Would you please write out only the lines running from the top of the listing through the one holding "I thought what", exactly, with both ends kept and pictures left out?

### ENTRIES PROVIDED
______

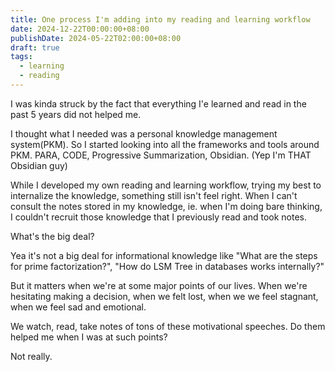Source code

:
 ```yaml
---
title: One process I'm adding into my reading and learning workflow
date: 2024-12-22T00:00:00+08:00
publishDate: 2024-05-22T02:00:00+08:00
draft: true
tags:
  - learning
  - reading
---
```


I was kinda struck by the fact that everything I'e learned and read in the past 5 years did not helped me.

I thought what I needed was a personal knowledge management system(PKM). So I started looking into all the frameworks and tools around PKM. PARA, CODE, Progressive Summarization, Obsidian. (Yep I'm THAT Obsidian guy)

While I developed my own reading and learning workflow, trying my best to internalize the knowledge, something still isn't feel right. When I can't consult the notes stored in my knowledge, ie. when I'm doing bare thinking, I couldn't recruit those knowledge that I previously read and took notes.

What's the big deal?

Yea it's not a big deal for informational knowledge like "What are the steps for prime factorization?", "How do LSM Tree in databases works internally?"

But it matters when we're at some major points of our lives. When we're hesitating making a decision, when we felt lost, when we we feel stagnant, when we feel sad and emotional. 

We watch, read, take notes of tons of these motivational speeches. Do them helped me when I was at such points?

Not really.

<idk what to write help meee>
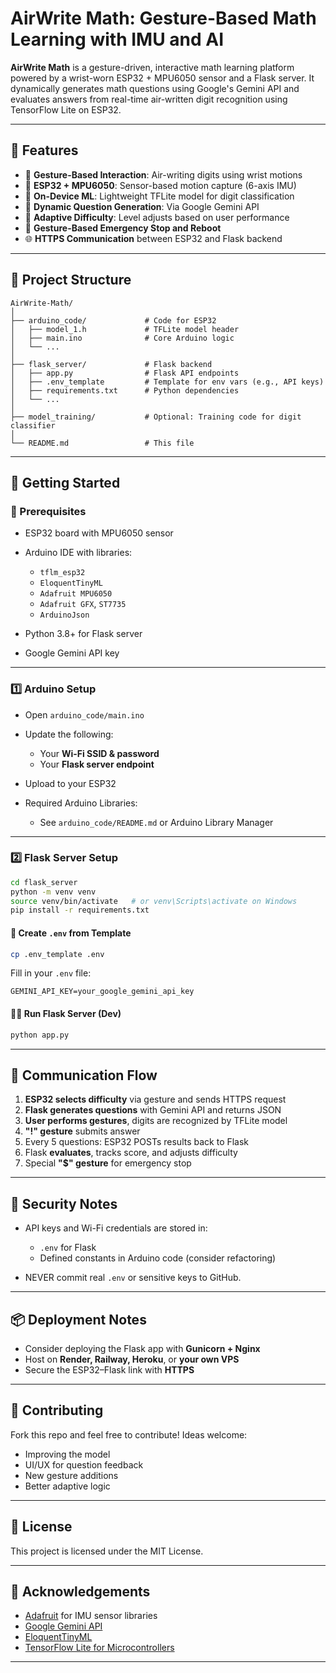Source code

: 
# AirWrite Math: Gesture-Based Math Learning with IMU and AI

**AirWrite Math** is a gesture-driven, interactive math learning platform powered by a wrist-worn ESP32 + MPU6050 sensor and a Flask server. It dynamically generates math questions using Google's Gemini API and evaluates answers from real-time air-written digit recognition using TensorFlow Lite on ESP32.

---

## 🔧 Features

* 👋 **Gesture-Based Interaction**: Air-writing digits using wrist motions
* 📶 **ESP32 + MPU6050**: Sensor-based motion capture (6-axis IMU)
* 🧠 **On-Device ML**: Lightweight TFLite model for digit classification
* 🧮 **Dynamic Question Generation**: Via Google Gemini API
* 🧠 **Adaptive Difficulty**: Level adjusts based on user performance
* 🛑 **Gesture-Based Emergency Stop and Reboot**
* 🌐 **HTTPS Communication** between ESP32 and Flask backend

---

## 📁 Project Structure

```
AirWrite-Math/
│
├── arduino_code/             # Code for ESP32
│   ├── model_1.h             # TFLite model header
│   ├── main.ino              # Core Arduino logic
│   └── ...
│
├── flask_server/             # Flask backend
│   ├── app.py                # Flask API endpoints
│   ├── .env_template         # Template for env vars (e.g., API keys)
│   ├── requirements.txt      # Python dependencies
│   └── ...
│
├── model_training/           # Optional: Training code for digit classifier
│
└── README.md                 # This file
```

---

## 🚀 Getting Started

### 🧠 Prerequisites

* ESP32 board with MPU6050 sensor
* Arduino IDE with libraries:

  * `tflm_esp32`
  * `EloquentTinyML`
  * `Adafruit MPU6050`
  * `Adafruit GFX`, `ST7735`
  * `ArduinoJson`
* Python 3.8+ for Flask server
* Google Gemini API key

---

### 1️⃣ Arduino Setup

* Open `arduino_code/main.ino`
* Update the following:

  * Your **Wi-Fi SSID & password**
  * Your **Flask server endpoint**
* Upload to your ESP32
* Required Arduino Libraries:

  * See `arduino_code/README.md` or Arduino Library Manager

---

### 2️⃣ Flask Server Setup

```bash
cd flask_server
python -m venv venv
source venv/bin/activate   # or venv\Scripts\activate on Windows
pip install -r requirements.txt
```

#### 🔐 Create `.env` from Template

```bash
cp .env_template .env
```

Fill in your `.env` file:

```
GEMINI_API_KEY=your_google_gemini_api_key
```

#### 🏃‍♂️ Run Flask Server (Dev)

```bash
python app.py
```

---

## 📡 Communication Flow

1. **ESP32 selects difficulty** via gesture and sends HTTPS request
2. **Flask generates questions** with Gemini API and returns JSON
3. **User performs gestures**, digits are recognized by TFLite model
4. **"!" gesture** submits answer
5. Every 5 questions: ESP32 POSTs results back to Flask
6. Flask **evaluates**, tracks score, and adjusts difficulty
7. Special **"\$" gesture** for emergency stop

---

## 🔐 Security Notes

* API keys and Wi-Fi credentials are stored in:

  * `.env` for Flask
  * Defined constants in Arduino code (consider refactoring)
* NEVER commit real `.env` or sensitive keys to GitHub.

---

## 📦 Deployment Notes

* Consider deploying the Flask app with **Gunicorn + Nginx**
* Host on **Render, Railway, Heroku**, or **your own VPS**
* Secure the ESP32–Flask link with **HTTPS**

---

## 🤝 Contributing

Fork this repo and feel free to contribute! Ideas welcome:

* Improving the model
* UI/UX for question feedback
* New gesture additions
* Better adaptive logic

---

## 📜 License

This project is licensed under the MIT License.

---

## 🙌 Acknowledgements

* [Adafruit](https://www.adafruit.com/) for IMU sensor libraries
* [Google Gemini API](https://ai.google.dev/)
* [EloquentTinyML](https://github.com/eloquentarduino/EloquentTinyML)
* [TensorFlow Lite for Microcontrollers](https://www.tensorflow.org/lite/microcontrollers)

---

______

### ANSWER BOX
Source code

:
 ```yaml
---
title: One process I'm adding into my reading and learning workflow
date: 2024-12-22T00:00:00+08:00
publishDate: 2024-05-22T02:00:00+08:00
draft: true
tags:
  - learning
  - reading
---
```


I was kinda struck by the fact that everything I'e learned and read in the past 5 years did not helped me.

I thought what I needed was a personal knowledge management system(PKM). So I started looking into all the frameworks and tools around PKM. PARA, CODE, Progressive Summarization, Obsidian. (Yep I'm THAT Obsidian guy)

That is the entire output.